Mathematics and Physics Seminar: Quantum Cosmology in Loop Quantum Gravity



The quest for Quantum Gravity is among the most challenging and fascinating ones in theoretical physics. It's a one hundred year long journey addressed to the understanding of the nature of space and time at a more fundamental level, namely the scale where both gravity and quantum mechanics are expected to be relevant. It's an enterprise pioneered by the seminal work of the soviet physicist Bronstein in 1936, and still far to be accomplished. No experimental evidences so far have guided us towards this elusive regime of nature and different tracks have been explored, like the one pursued by String theory (ST), Loop quantum gravity (LQG) and Non commutative geometry (NCG), only to cite a few.

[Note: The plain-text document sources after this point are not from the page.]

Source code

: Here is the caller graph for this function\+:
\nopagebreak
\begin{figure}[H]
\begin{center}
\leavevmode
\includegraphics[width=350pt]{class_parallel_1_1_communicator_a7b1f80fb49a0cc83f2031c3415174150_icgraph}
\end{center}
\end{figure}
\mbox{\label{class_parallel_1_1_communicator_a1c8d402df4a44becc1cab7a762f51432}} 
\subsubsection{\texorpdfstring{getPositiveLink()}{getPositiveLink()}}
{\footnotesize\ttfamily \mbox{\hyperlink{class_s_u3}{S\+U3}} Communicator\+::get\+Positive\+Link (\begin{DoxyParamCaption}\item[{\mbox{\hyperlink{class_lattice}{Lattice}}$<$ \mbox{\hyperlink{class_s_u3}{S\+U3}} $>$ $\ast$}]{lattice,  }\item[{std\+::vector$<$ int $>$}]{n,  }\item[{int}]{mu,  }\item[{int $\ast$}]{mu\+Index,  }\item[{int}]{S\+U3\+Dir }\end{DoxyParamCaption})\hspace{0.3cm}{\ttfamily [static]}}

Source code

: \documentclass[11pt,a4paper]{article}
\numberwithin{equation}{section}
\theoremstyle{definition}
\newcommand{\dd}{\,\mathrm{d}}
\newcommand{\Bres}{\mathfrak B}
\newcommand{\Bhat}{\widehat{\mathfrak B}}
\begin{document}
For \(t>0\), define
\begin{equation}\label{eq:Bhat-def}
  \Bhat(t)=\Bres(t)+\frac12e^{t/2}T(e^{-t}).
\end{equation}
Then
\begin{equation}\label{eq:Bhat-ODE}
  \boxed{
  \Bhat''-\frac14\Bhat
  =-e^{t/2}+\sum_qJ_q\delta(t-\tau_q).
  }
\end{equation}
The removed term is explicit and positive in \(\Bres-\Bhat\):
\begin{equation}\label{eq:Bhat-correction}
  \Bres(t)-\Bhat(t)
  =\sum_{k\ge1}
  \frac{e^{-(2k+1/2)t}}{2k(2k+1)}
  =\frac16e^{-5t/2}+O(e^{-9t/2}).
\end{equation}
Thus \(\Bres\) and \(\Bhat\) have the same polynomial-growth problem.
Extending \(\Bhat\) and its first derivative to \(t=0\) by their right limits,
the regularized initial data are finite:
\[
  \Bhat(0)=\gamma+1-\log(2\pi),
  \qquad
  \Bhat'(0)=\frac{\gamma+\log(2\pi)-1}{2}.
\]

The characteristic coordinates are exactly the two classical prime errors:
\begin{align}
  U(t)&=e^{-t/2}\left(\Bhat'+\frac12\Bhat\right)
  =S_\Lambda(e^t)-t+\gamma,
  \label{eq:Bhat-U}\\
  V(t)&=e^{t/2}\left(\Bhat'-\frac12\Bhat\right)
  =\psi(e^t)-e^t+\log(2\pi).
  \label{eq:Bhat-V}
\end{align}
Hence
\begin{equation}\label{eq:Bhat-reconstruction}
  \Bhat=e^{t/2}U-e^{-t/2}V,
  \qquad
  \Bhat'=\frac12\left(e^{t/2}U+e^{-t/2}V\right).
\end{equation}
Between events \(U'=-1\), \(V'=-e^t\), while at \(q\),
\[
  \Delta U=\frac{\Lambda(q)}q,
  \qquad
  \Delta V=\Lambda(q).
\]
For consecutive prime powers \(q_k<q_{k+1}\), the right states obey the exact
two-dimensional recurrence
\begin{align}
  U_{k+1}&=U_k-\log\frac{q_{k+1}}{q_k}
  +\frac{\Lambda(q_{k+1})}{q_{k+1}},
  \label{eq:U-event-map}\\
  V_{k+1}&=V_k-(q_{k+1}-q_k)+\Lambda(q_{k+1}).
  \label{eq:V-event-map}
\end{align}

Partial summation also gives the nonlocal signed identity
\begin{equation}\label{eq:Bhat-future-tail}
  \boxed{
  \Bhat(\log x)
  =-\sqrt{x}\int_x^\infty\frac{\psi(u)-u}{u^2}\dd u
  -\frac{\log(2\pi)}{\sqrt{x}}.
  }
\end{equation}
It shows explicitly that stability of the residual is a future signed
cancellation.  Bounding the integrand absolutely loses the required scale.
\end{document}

In this talk I give a broad introduction to the path followed by LQG and its implementation(s) to primordial cosmology. The quantization of symmetry reduced sectors of the theory is highly non trivial and far to be unique. I discuss different models for the quantum corrected Friedmann-Lemaitre-Robertson-Walker (FLRW) geometry, as they emerge from two approaches called Loop Quantum Cosmology (LQC) and Quantum Reduced Loop Gravity (QRLG). In the two, the quantization and the symmetry reduction are reversed in order. The former is a mini-superspace quantization of FLRW geometry, the latter is a dynamical reduction of the quantum theory which is achieved by implementing a gauge fixing and a suitable restriction on the states. If they both provide a singularity resolution of the classical singularity, their resulting dynamics are completely different. I will discuss the relations between the two models and a recent extension to the anisotropic case, namely to the quantization of Bianchi I geometry in QRLG.


Dr Gabriele V. Stagno
Sapienza University of Rome, P.le Aldo Moro 5, (00185) Roma, Italy
Aix Marseille Univ., Univ. de Toulon, CNRS, CPT, UMR 7332, 13288 Marseille, France
Dr. Gabriele Stagno recently completed his Ph.D. in Physics from La Sapienza, University of Rome. His research focuses on the applications of loop quantum gravity to quantum cosmology.